── Exercise inputs ──
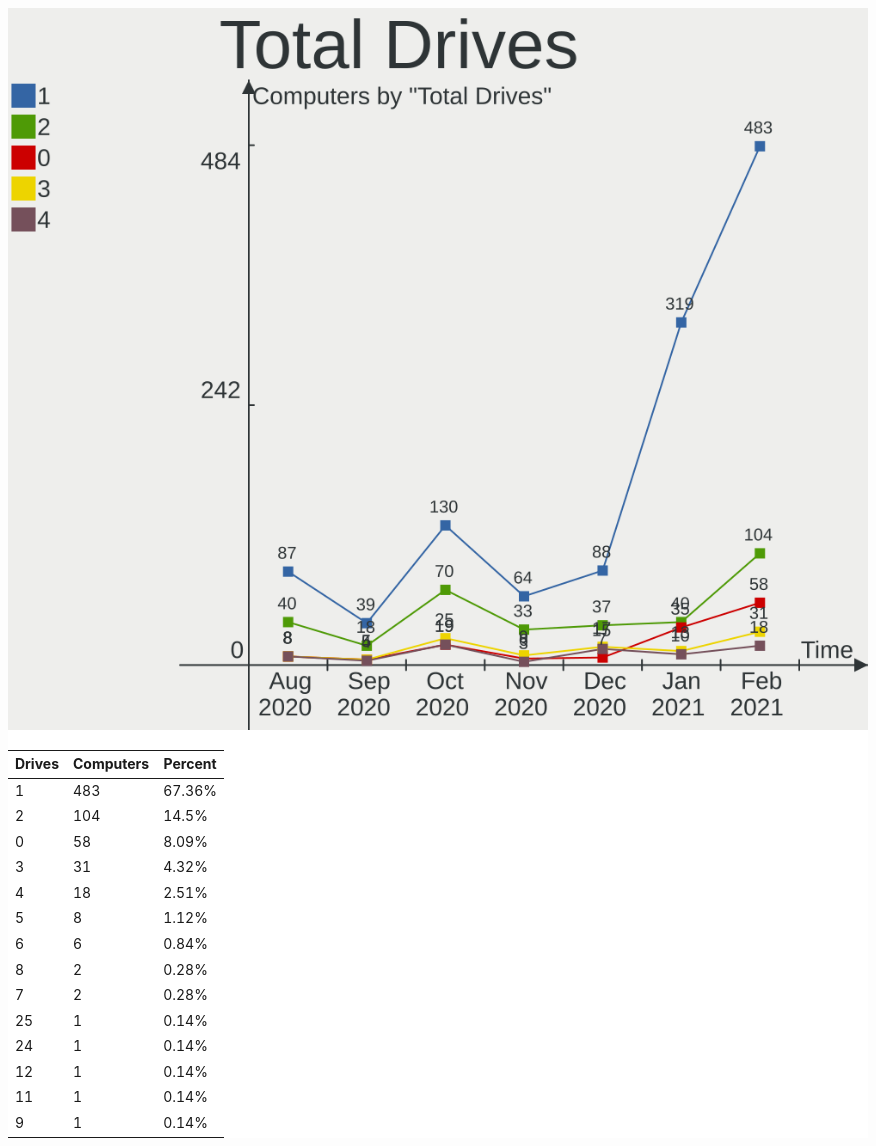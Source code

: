 ![Total Drives](./All/images/line_chart_bsd/node_total_drives.svg)

| Drives | Computers | Percent |
|--------|-----------|---------|
| 1      | 483       | 67.36%  |
| 2      | 104       | 14.5%   |
| 0      | 58        | 8.09%   |
| 3      | 31        | 4.32%   |
| 4      | 18        | 2.51%   |
| 5      | 8         | 1.12%   |
| 6      | 6         | 0.84%   |
| 8      | 2         | 0.28%   |
| 7      | 2         | 0.28%   |
| 25     | 1         | 0.14%   |
| 24     | 1         | 0.14%   |
| 12     | 1         | 0.14%   |
| 11     | 1         | 0.14%   |
| 9      | 1         | 0.14%   |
───
What the task asks:
Without any of its images, the data above should be returned exactly.

Task result:
Source code

: ![Total Drives](./All/images/line_chart_bsd/node_total_drives.svg)

| Drives | Computers | Percent |
|--------|-----------|---------|
| 1      | 483       | 67.36%  |
| 2      | 104       | 14.5%   |
| 0      | 58        | 8.09%   |
| 3      | 31        | 4.32%   |
| 4      | 18        | 2.51%   |
| 5      | 8         | 1.12%   |
| 6      | 6         | 0.84%   |
| 8      | 2         | 0.28%   |
| 7      | 2         | 0.28%   |
| 25     | 1         | 0.14%   |
| 24     | 1         | 0.14%   |
| 12     | 1         | 0.14%   |
| 11     | 1         | 0.14%   |
| 9      | 1         | 0.14%   |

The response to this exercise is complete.